*** Opening of Listed entries ***
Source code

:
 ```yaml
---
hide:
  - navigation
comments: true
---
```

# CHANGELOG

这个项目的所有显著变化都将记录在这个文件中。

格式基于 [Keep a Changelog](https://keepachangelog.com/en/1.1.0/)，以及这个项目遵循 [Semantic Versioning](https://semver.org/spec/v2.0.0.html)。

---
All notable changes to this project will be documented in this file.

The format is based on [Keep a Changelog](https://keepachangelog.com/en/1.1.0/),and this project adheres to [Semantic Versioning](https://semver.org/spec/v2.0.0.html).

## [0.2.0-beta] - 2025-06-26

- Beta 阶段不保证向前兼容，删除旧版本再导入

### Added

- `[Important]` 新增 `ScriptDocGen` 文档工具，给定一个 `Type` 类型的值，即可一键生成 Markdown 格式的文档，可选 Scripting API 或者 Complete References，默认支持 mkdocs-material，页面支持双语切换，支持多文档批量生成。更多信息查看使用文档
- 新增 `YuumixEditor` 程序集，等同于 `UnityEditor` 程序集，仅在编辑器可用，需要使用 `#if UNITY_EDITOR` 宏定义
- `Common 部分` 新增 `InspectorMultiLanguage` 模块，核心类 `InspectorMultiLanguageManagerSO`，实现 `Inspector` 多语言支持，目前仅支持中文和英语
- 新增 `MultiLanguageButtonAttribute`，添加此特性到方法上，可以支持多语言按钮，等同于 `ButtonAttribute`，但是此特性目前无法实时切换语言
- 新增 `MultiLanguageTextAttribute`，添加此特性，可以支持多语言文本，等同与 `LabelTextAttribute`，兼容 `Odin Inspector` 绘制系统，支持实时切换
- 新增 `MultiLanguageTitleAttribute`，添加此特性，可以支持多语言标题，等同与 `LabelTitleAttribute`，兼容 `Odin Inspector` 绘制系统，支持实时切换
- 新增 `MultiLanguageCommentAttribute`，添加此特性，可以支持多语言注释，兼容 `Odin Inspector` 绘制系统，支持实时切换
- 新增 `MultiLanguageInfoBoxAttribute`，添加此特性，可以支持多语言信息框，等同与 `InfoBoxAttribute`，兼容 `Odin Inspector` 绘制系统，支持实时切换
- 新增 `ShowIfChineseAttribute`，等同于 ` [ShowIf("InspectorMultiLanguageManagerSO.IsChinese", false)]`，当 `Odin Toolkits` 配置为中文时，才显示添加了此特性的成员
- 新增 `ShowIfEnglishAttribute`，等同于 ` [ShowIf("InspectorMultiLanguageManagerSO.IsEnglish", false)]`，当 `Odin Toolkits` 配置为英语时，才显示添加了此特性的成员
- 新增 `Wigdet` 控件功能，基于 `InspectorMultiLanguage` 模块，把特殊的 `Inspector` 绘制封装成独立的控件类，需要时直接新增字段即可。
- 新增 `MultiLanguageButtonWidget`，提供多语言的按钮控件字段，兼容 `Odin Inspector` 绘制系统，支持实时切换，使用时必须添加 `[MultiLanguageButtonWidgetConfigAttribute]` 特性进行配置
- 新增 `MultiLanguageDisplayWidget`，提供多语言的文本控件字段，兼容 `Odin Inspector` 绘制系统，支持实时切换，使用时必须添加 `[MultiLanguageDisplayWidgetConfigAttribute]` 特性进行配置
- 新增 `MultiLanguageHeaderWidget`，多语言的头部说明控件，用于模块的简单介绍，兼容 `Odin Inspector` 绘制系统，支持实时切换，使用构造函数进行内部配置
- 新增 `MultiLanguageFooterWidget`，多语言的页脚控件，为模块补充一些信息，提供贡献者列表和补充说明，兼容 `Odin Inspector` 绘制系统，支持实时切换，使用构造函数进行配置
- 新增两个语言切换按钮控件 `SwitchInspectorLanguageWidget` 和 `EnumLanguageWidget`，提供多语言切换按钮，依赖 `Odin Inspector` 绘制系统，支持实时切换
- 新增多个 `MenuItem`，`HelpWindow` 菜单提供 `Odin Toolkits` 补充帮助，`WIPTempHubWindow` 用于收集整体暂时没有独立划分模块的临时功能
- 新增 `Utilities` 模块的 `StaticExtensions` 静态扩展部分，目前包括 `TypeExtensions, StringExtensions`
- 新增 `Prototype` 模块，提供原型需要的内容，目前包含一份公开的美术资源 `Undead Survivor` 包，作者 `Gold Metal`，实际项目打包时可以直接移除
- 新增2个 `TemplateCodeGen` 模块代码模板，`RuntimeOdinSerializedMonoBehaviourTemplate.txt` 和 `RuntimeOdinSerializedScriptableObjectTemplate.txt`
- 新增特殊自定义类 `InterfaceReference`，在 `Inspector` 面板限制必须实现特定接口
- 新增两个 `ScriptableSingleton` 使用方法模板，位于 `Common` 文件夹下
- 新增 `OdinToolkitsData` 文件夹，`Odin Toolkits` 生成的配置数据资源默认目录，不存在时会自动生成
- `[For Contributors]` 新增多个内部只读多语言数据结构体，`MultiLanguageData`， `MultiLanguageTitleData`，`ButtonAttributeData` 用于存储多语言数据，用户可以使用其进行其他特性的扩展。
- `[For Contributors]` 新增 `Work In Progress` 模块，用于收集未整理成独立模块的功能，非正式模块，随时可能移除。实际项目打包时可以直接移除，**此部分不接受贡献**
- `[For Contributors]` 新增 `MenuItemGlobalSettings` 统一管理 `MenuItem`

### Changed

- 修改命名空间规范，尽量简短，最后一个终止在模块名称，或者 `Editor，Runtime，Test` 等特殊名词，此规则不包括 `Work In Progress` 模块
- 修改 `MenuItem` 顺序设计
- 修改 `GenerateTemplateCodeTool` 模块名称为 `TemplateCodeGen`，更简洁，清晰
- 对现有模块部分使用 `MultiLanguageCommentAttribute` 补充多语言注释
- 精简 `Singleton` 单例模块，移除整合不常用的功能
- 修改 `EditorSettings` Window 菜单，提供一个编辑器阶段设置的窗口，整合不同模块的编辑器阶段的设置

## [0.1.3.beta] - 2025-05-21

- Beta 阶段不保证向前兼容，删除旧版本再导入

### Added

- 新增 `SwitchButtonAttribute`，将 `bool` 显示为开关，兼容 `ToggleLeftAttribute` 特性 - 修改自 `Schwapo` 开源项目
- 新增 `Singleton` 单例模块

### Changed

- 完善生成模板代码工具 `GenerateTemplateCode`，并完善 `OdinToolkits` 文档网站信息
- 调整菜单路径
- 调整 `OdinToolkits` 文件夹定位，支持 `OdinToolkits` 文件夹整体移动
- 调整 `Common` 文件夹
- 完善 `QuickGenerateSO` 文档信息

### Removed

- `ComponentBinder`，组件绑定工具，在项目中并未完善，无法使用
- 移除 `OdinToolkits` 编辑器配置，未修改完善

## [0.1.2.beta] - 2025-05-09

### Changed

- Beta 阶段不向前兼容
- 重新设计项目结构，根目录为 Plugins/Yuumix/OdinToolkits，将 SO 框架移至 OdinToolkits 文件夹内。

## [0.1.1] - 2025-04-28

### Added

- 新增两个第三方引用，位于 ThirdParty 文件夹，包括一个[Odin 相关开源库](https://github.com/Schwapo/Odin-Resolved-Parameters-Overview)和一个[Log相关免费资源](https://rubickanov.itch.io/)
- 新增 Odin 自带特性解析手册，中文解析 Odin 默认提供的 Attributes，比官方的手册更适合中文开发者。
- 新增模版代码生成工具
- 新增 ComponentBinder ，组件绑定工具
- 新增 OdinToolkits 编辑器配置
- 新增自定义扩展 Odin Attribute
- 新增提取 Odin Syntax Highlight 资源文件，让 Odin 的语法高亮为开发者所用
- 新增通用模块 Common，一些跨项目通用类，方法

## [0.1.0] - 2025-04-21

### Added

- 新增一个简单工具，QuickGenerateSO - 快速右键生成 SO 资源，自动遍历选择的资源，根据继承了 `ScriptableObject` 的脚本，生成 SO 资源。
*** Close of Listed entries ***
The response should be every record above restated exactly.

→ **Result for this exercise**:
Source code

:
 ```yaml
---
hide:
  - navigation
comments: true
---
```

# CHANGELOG

这个项目的所有显著变化都将记录在这个文件中。

格式基于 [Keep a Changelog](https://keepachangelog.com/en/1.1.0/)，以及这个项目遵循 [Semantic Versioning](https://semver.org/spec/v2.0.0.html)。

---
All notable changes to this project will be documented in this file.

The format is based on [Keep a Changelog](https://keepachangelog.com/en/1.1.0/),and this project adheres to [Semantic Versioning](https://semver.org/spec/v2.0.0.html).

## [0.2.0-beta] - 2025-06-26

- Beta 阶段不保证向前兼容，删除旧版本再导入

### Added

- `[Important]` 新增 `ScriptDocGen` 文档工具，给定一个 `Type` 类型的值，即可一键生成 Markdown 格式的文档，可选 Scripting API 或者 Complete References，默认支持 mkdocs-material，页面支持双语切换，支持多文档批量生成。更多信息查看使用文档
- 新增 `YuumixEditor` 程序集，等同于 `UnityEditor` 程序集，仅在编辑器可用，需要使用 `#if UNITY_EDITOR` 宏定义
- `Common 部分` 新增 `InspectorMultiLanguage` 模块，核心类 `InspectorMultiLanguageManagerSO`，实现 `Inspector` 多语言支持，目前仅支持中文和英语
- 新增 `MultiLanguageButtonAttribute`，添加此特性到方法上，可以支持多语言按钮，等同于 `ButtonAttribute`，但是此特性目前无法实时切换语言
- 新增 `MultiLanguageTextAttribute`，添加此特性，可以支持多语言文本，等同与 `LabelTextAttribute`，兼容 `Odin Inspector` 绘制系统，支持实时切换
- 新增 `MultiLanguageTitleAttribute`，添加此特性，可以支持多语言标题，等同与 `LabelTitleAttribute`，兼容 `Odin Inspector` 绘制系统，支持实时切换
- 新增 `MultiLanguageCommentAttribute`，添加此特性，可以支持多语言注释，兼容 `Odin Inspector` 绘制系统，支持实时切换
- 新增 `MultiLanguageInfoBoxAttribute`，添加此特性，可以支持多语言信息框，等同与 `InfoBoxAttribute`，兼容 `Odin Inspector` 绘制系统，支持实时切换
- 新增 `ShowIfChineseAttribute`，等同于 ` [ShowIf("InspectorMultiLanguageManagerSO.IsChinese", false)]`，当 `Odin Toolkits` 配置为中文时，才显示添加了此特性的成员
- 新增 `ShowIfEnglishAttribute`，等同于 ` [ShowIf("InspectorMultiLanguageManagerSO.IsEnglish", false)]`，当 `Odin Toolkits` 配置为英语时，才显示添加了此特性的成员
- 新增 `Wigdet` 控件功能，基于 `InspectorMultiLanguage` 模块，把特殊的 `Inspector` 绘制封装成独立的控件类，需要时直接新增字段即可。
- 新增 `MultiLanguageButtonWidget`，提供多语言的按钮控件字段，兼容 `Odin Inspector` 绘制系统，支持实时切换，使用时必须添加 `[MultiLanguageButtonWidgetConfigAttribute]` 特性进行配置
- 新增 `MultiLanguageDisplayWidget`，提供多语言的文本控件字段，兼容 `Odin Inspector` 绘制系统，支持实时切换，使用时必须添加 `[MultiLanguageDisplayWidgetConfigAttribute]` 特性进行配置
- 新增 `MultiLanguageHeaderWidget`，多语言的头部说明控件，用于模块的简单介绍，兼容 `Odin Inspector` 绘制系统，支持实时切换，使用构造函数进行内部配置
- 新增 `MultiLanguageFooterWidget`，多语言的页脚控件，为模块补充一些信息，提供贡献者列表和补充说明，兼容 `Odin Inspector` 绘制系统，支持实时切换，使用构造函数进行配置
- 新增两个语言切换按钮控件 `SwitchInspectorLanguageWidget` 和 `EnumLanguageWidget`，提供多语言切换按钮，依赖 `Odin Inspector` 绘制系统，支持实时切换
- 新增多个 `MenuItem`，`HelpWindow` 菜单提供 `Odin Toolkits` 补充帮助，`WIPTempHubWindow` 用于收集整体暂时没有独立划分模块的临时功能
- 新增 `Utilities` 模块的 `StaticExtensions` 静态扩展部分，目前包括 `TypeExtensions, StringExtensions`
- 新增 `Prototype` 模块，提供原型需要的内容，目前包含一份公开的美术资源 `Undead Survivor` 包，作者 `Gold Metal`，实际项目打包时可以直接移除
- 新增2个 `TemplateCodeGen` 模块代码模板，`RuntimeOdinSerializedMonoBehaviourTemplate.txt` 和 `RuntimeOdinSerializedScriptableObjectTemplate.txt`
- 新增特殊自定义类 `InterfaceReference`，在 `Inspector` 面板限制必须实现特定接口
- 新增两个 `ScriptableSingleton` 使用方法模板，位于 `Common` 文件夹下
- 新增 `OdinToolkitsData` 文件夹，`Odin Toolkits` 生成的配置数据资源默认目录，不存在时会自动生成
- `[For Contributors]` 新增多个内部只读多语言数据结构体，`MultiLanguageData`， `MultiLanguageTitleData`，`ButtonAttributeData` 用于存储多语言数据，用户可以使用其进行其他特性的扩展。
- `[For Contributors]` 新增 `Work In Progress` 模块，用于收集未整理成独立模块的功能，非正式模块，随时可能移除。实际项目打包时可以直接移除，**此部分不接受贡献**
- `[For Contributors]` 新增 `MenuItemGlobalSettings` 统一管理 `MenuItem`

### Changed

- 修改命名空间规范，尽量简短，最后一个终止在模块名称，或者 `Editor，Runtime，Test` 等特殊名词，此规则不包括 `Work In Progress` 模块
- 修改 `MenuItem` 顺序设计
- 修改 `GenerateTemplateCodeTool` 模块名称为 `TemplateCodeGen`，更简洁，清晰
- 对现有模块部分使用 `MultiLanguageCommentAttribute` 补充多语言注释
- 精简 `Singleton` 单例模块，移除整合不常用的功能
- 修改 `EditorSettings` Window 菜单，提供一个编辑器阶段设置的窗口，整合不同模块的编辑器阶段的设置

## [0.1.3.beta] - 2025-05-21

- Beta 阶段不保证向前兼容，删除旧版本再导入

### Added

- 新增 `SwitchButtonAttribute`，将 `bool` 显示为开关，兼容 `ToggleLeftAttribute` 特性 - 修改自 `Schwapo` 开源项目
- 新增 `Singleton` 单例模块

### Changed

- 完善生成模板代码工具 `GenerateTemplateCode`，并完善 `OdinToolkits` 文档网站信息
- 调整菜单路径
- 调整 `OdinToolkits` 文件夹定位，支持 `OdinToolkits` 文件夹整体移动
- 调整 `Common` 文件夹
- 完善 `QuickGenerateSO` 文档信息

### Removed

- `ComponentBinder`，组件绑定工具，在项目中并未完善，无法使用
- 移除 `OdinToolkits` 编辑器配置，未修改完善

## [0.1.2.beta] - 2025-05-09

### Changed

- Beta 阶段不向前兼容
- 重新设计项目结构，根目录为 Plugins/Yuumix/OdinToolkits，将 SO 框架移至 OdinToolkits 文件夹内。

## [0.1.1] - 2025-04-28

### Added

- 新增两个第三方引用，位于 ThirdParty 文件夹，包括一个[Odin 相关开源库](https://github.com/Schwapo/Odin-Resolved-Parameters-Overview)和一个[Log相关免费资源](https://rubickanov.itch.io/)
- 新增 Odin 自带特性解析手册，中文解析 Odin 默认提供的 Attributes，比官方的手册更适合中文开发者。
- 新增模版代码生成工具
- 新增 ComponentBinder ，组件绑定工具
- 新增 OdinToolkits 编辑器配置
- 新增自定义扩展 Odin Attribute
- 新增提取 Odin Syntax Highlight 资源文件，让 Odin 的语法高亮为开发者所用
- 新增通用模块 Common，一些跨项目通用类，方法

## [0.1.0] - 2025-04-21

### Added

- 新增一个简单工具，QuickGenerateSO - 快速右键生成 SO 资源，自动遍历选择的资源，根据继承了 `ScriptableObject` 的脚本，生成 SO 资源。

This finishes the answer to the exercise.